*** Opening DATA FOR THIS TASK ***

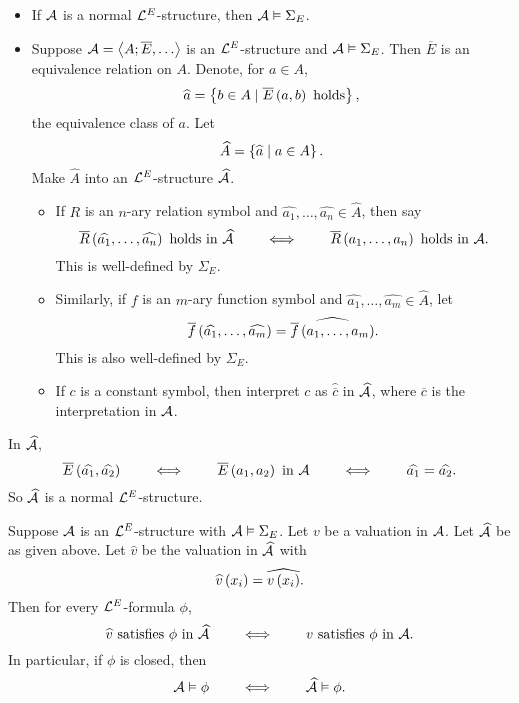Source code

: \begin{remark}
\hfill
\begin{itemize}
\item If $ \AA $ is a normal $ \LL^E $-structure, then $ \AA \vDash \Sigma_E $.
\item Suppose $ \AA = \ab{A; \overline{E}, \dots} $ is an $ \LL^E $-structure and $ \AA \vDash \Sigma_E $. Then $ \overline{E} $ is an equivalence relation on $ A $. Denote, for $ a \in A $,
$$ \widehat{a} = \cb{b \in A \mid \overline{E}\rb{a, b} \ \text{holds}}, $$
the equivalence class of $ a $. Let
$$ \widehat{A} = \cb{\widehat{a} \mid a \in A}. $$
Make $ \widehat{A} $ into an $ \LL^E $-structure $ \widehat{\AA} $.
\begin{itemize}
\item If $ R $ is an $ n $-ary relation symbol and $ \widehat{a_1}, \dots, \widehat{a_n} \in \widehat{A} $, then say
$$ \overline{R}\rb{\widehat{a_1}, \dots, \widehat{a_n}} \ \text{holds in} \ \widehat{\AA} \qquad \iff \qquad \overline{R}\rb{a_1, \dots, a_n} \ \text{holds in} \ \AA. $$
This is well-defined by $ \Sigma_E $.
\item Similarly, if $ f $ is an $ m $-ary function symbol and $ \widehat{a_1}, \dots, \widehat{a_m} \in \widehat{A} $, let
$$ \overline{f}\rb{\widehat{a_1}, \dots, \widehat{a_m}} = \widehat{\overline{f}\rb{a_1, \dots, a_m}}. $$
This is also well-defined by $ \Sigma_E $.
\item If $ c $ is a constant symbol, then interpret $ c $ as $ \widehat{\overline{c}} $ in $ \widehat{\AA} $, where $ \overline{c} $ is the interpretation in $ \AA $.
\end{itemize}
\end{itemize}
\end{remark}

\begin{note*}
In $ \widehat{\AA} $,
$$ \overline{E}\rb{\widehat{a_1}, \widehat{a_2}} \qquad \iff \qquad \overline{E}\rb{a_1, a_2} \ \text{in} \ \AA \qquad \iff \qquad \widehat{a_1} = \widehat{a_2}. $$
So $ \widehat{\AA} $ is a normal $ \LL^E $-structure.
\end{note*}

\begin{lemma}
\label{lem:2.6.3}
Suppose $ \AA $ is an $ \LL^E $-structure with $ \AA \vDash \Sigma_E $. Let $ v $ be a valuation in $ \AA $. Let $ \widehat{\AA} $ be as given above. Let $ \widehat{v} $ be the valuation in $ \widehat{\AA} $ with
$$ \widehat{v}\rb{x_i} = \widehat{v\rb{x_i}}. $$
Then for every $ \LL^E $-formula $ \phi $,
$$ \widehat{v} \ \text{satisfies} \ \phi \ \text{in} \ \widehat{\AA} \qquad \iff \qquad v \ \text{satisfies} \ \phi \ \text{in} \ \AA. $$
In particular, if $ \phi $ is closed, then
$$ \AA \vDash \phi \qquad \iff \qquad \widehat{\AA} \vDash \phi. $$
\end{lemma}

*** Closing DATA FOR THIS TASK ***

EXERCISE GOAL: Would you report every line of the entries above containing the word "symbol"?

TASK OUTPUT:
\item If $ R $ is an $ n $-ary relation symbol and $ \widehat{a_1}, \dots, \widehat{a_n} \in \widehat{A} $, then say
\item Similarly, if $ f $ is an $ m $-ary function symbol and $ \widehat{a_1}, \dots, \widehat{a_m} \in \widehat{A} $, let
\item If $ c $ is a constant symbol, then interpret $ c $ as $ \widehat{\overline{c}} $ in $ \widehat{\AA} $, where $ \overline{c} $ is the interpretation in $ \AA $.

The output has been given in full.